Still proud to be an engineer, even though what we do is often mis-understood by society, management, and even our spouses!
Enjoyed your Embedded Pulse article on “Engineering in the Seventies”. I caught the tail end of “Computer-less Engineering” at a big Aerospace firm in the early 80's. I can relate to the good old blueprint repro machine. To mangle Rambo's quote: “I Love the smell of ammonia in the morning!”
I enjoyed the Natl Engineers Week article. I was born an engineer – second generation, and my child will be one too.
I have a simple test: define *all* of the engineers who are responsible for the shirt on your back. You are allowed to go as many levels deep as desired (ie the engineers who make the tools to make the tools, etc). When you throw in all of the types, including transport, mining, oil, harvesting, IT, stores, sewing and cutting and weaving, boxing, and the rest of the steps required to grow, clean, weave, fabricate, pay/sell, measure, and clean, you can stop counting at 200..300 types with plenty more to count.

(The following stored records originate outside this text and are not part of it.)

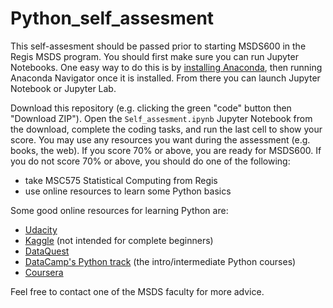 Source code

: # Python_self_assesment
This self-assesment should be passed prior to starting MSDS600 in the Regis MSDS program. You should first make sure you can run Jupyter Notebooks. One easy way to do this is by [installing Anaconda](https://www.anaconda.com/products/individual), then running Anaconda Navigator once it is installed. From there you can launch Jupyter Notebook or Jupyter Lab.

Download this repository (e.g. clicking the green "code" button then "Download ZIP"). Open the `Self_assesment.ipynb` Jupyter Notebook from the download, complete the coding tasks, and run the last cell to show your score. You may use any resources you want during the assessment (e.g. books, the web). If you score 70% or above, you are ready for MSDS600. If you do not score 70% or above, you should do one of the following:

- take MSC575 Statistical Computing from Regis
- use online resources to learn some Python basics

Some good online resources for learning Python are:
- [Udacity](https://www.udacity.com/course/introduction-to-python--ud1110)
- [Kaggle](https://www.kaggle.com/learn/overview) (not intended for complete beginners)
- [DataQuest](https://www.dataquest.io/course/python-for-data-science-fundamentals/)
- [DataCamp's Python track](https://www.datacamp.com/tracks/python-fundamentals) (the intro/intermediate Python courses)
- [Coursera](https://www.coursera.org/learn/python)

Feel free to contact one of the MSDS faculty for more advice.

“Like doctors, engineers sometimes have the power of life and death in their hands. We all need to take this responsibility more seriously, by refusing to design weapons and environmentally-irresponsible products. ”
What on earth are you worrying about ? The standard of living is greater on this planet than it has ever been. London's air is cleaner than it has been for the last few centuries because of technological innovation.
In Canada, the term “Engineer” is protected by provincial law. Microsoft has had some trouble in the past with the use of “Microsoft Certified Systems Engineer”. They are now “Experts”.
To be an “Engineer” you belong to the provincial association and be a Professional Engineer.
Being an Engineer is protected like being a doctor (MD) or lawyer. Being a professional engineer has ethical responsibilities of course.
– Tim Flynn
While you may have the title “Engineer”, many have been reduced to recipe-following technicians.
Aeronautical enginners design missiles, chemical enginners design the propellant systems, mechanical engineers design the control systems, electonics engineers design the guidance systems. Civil engineers design the targets!
Jono, you miss my point; I wasn't suggesting all engineers are evil maniacs, just that some of them put a fat paypacket and a well-equipped lab above their morals and/or professional judgement (I wonder how much the guy who invented VX was paid to bury his conscience?). And London's air is “cleaner than it's ever been” not because of technical innovation but because the industries that used to cause the mess have simply been moved to China and India, where lives are worth less and pollution controls are less troublesome.